IATA warns on airport charges

SKY-HIGH CHARGES?The International Air Transport Association director-general said high airport charges would discourage airlines from offering flights and services

By Shelley Shan  /  Staff reporter

The International Air Transport Association (IATA) yesterday said that Taiwan Taoyuan International Airport must maintain its competitiveness in airport charges for airliners, adding that there was a need to establish a strong, independent economic regulator to supervise the operation of the airport company.

“The airport charges at [Taiwan] Taoyuan International Airport are competitive with hubs in Bangkok, Hong Kong and Singapore. It needs to stay that way,” IATA director-general Tony Tyler said. “The airport was corporatized in 2010. If that brings a stronger customer focus and the flexibility to meet market demands more quickly, that’s great, but there is a need for oversight to ensure that the airport continues to balance many interests and does not take advantage of its natural monopolistic situation.”

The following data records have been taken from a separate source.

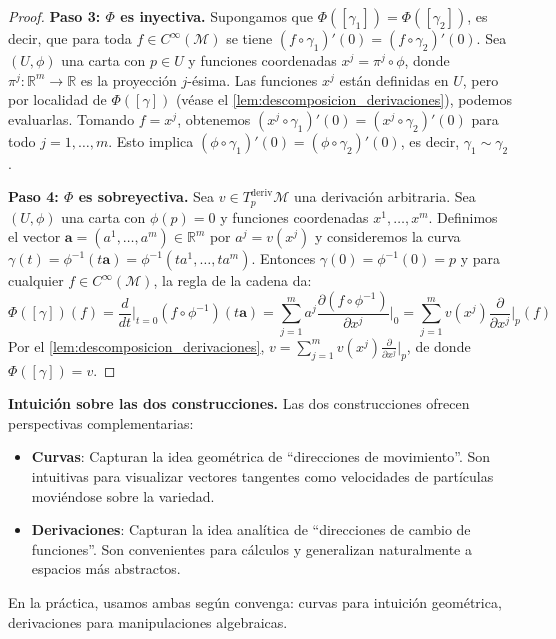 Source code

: \begin{proof}
\textbf{Paso 3: $\Phi$ es inyectiva.} Supongamos que $\Phi([\gamma_1]) = \Phi([\gamma_2])$, es decir, que para toda $f \in C^\infty(\mathcal{M})$ se tiene $(f \circ \gamma_1)'(0) = (f \circ \gamma_2)'(0)$. Sea $(U, \phi)$ una carta con $p \in U$ y funciones coordenadas $x^j = \pi^j \circ \phi$, donde $\pi^j: \mathbb{R}^m \to \mathbb{R}$ es la proyección $j$-ésima. Las funciones $x^j$ están definidas en $U$, pero por localidad de $\Phi([\gamma])$ (véase el \autoref{lem:descomposicion_derivaciones}), podemos evaluarlas. Tomando $f = x^j$, obtenemos $(x^j \circ \gamma_1)'(0) = (x^j \circ \gamma_2)'(0)$ para todo $j = 1, \ldots, m$. Esto implica $(\phi \circ \gamma_1)'(0) = (\phi \circ \gamma_2)'(0)$, es decir, $\gamma_1 \sim \gamma_2$.

\textbf{Paso 4: $\Phi$ es sobreyectiva.} Sea $v \in T_p^{\text{deriv}}\mathcal{M}$ una derivación arbitraria. Sea $(U, \phi)$ una carta con $\phi(p) = 0$ y funciones coordenadas $x^1, \ldots, x^m$. Definimos el vector $\mathbf{a} = (a^1, \ldots, a^m) \in \mathbb{R}^m$ por $a^j = v(x^j)$ y consideremos la curva $\gamma(t) = \phi^{-1}(t\mathbf{a}) = \phi^{-1}(ta^1, \ldots, ta^m)$. Entonces $\gamma(0) = \phi^{-1}(0) = p$ y para cualquier $f \in C^\infty(\mathcal{M})$, la regla de la cadena da:
\[
\Phi([\gamma])(f) = \frac{d}{dt}\bigg|_{t=0} (f \circ \phi^{-1})(t\mathbf{a}) = \sum_{j=1}^{m} a^j \frac{\partial (f \circ \phi^{-1})}{\partial x^j}\bigg|_{0} = \sum_{j=1}^{m} v(x^j) \frac{\partial}{\partial x^j}\bigg|_p (f)
\]
Por el \autoref{lem:descomposicion_derivaciones}, $v = \sum_{j=1}^{m} v(x^j) \frac{\partial}{\partial x^j}\big|_p$, de donde $\Phi([\gamma]) = v$.
\end{proof}

\textbf{Intuición sobre las dos construcciones.} Las dos construcciones ofrecen perspectivas complementarias:
\begin{itemize}
	\item \textbf{Curvas}: Capturan la idea geométrica de ``direcciones de movimiento''. Son intuitivas para visualizar vectores tangentes como velocidades de partículas moviéndose sobre la variedad.
	\item \textbf{Derivaciones}: Capturan la idea analítica de ``direcciones de cambio de funciones''. Son convenientes para cálculos y generalizan naturalmente a espacios más abstractos.
\end{itemize}
En la práctica, usamos ambas según convenga: curvas para intuición geométrica, derivaciones para manipulaciones algebraicas.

Tyler made the statement during a meeting with reporters, which also marked the first visit of the IATA director-general to Taiwan since 2004.

Established in 1945, the association has 240 member airlines, including China Airlines, EVA Air and TransAsia Airways.

Members of the association account for about 84 percent of global air traffic.

While Taiwan launched the Taoyuan Aerotropolis Project last year to improve the airport’s infrastructure, which included constructing a third terminal and runway, Tyler said that it was critically important that the facilities meet the real requirements of the airlines operating at the airport.

He also urged the airport authority to engage airlines in consultations through IATA forums, particularly on airport charges.

“If an airport seeks to raise its charges too high, it will cause the airlines to reduce the flying they do to grow services in that airport. There are many examples where an airport increases the charges to unsustainable levels, so it’s important that in Taiwan we avoid making that mistake,” he said.

“We sometimes see this [raising the airport charges] when the airport goes from a government department to a corporate entity,” he said.

Tyler said the Asia-Pacific was a large aviation market and that there was room for several big hubs in the region.

Because Taiwan aims to become a hub in the region, he said that the nation was doing “the right thing” to invest in infrastructure to accommodate for flights.

“It’s also important to keep the costs down in the hub, encourage visitors to Taiwan by having efficient entry and exit processes and keep Taiwan an attractive place to do business,” he said.

IATA North Asia regional vice president Zhang Baojing (張保健) said the focus of improving the infrastructure in the airport should not be making a profit, but encouraging airlines to offer services at the airport.

“The airline companies not only bring passengers, they also bring job opportunities,” Zhang said. “Compared with those benefits, it is meaningless for the airport to increase airport charges.”

Statistics from the association projected that Asia-Pacific region would see international passenger numbers grow 5.8 percent annually over the next five years, adding that international freight is expected to grow by 2.1 percent annually over the same time period.

While the economy in China has slowed down, the association said that Taiwan remained a popular destination for Chinese tourists. With increase in weekly flights, the airlines involved in cross-strait flight services will benefit, the association said.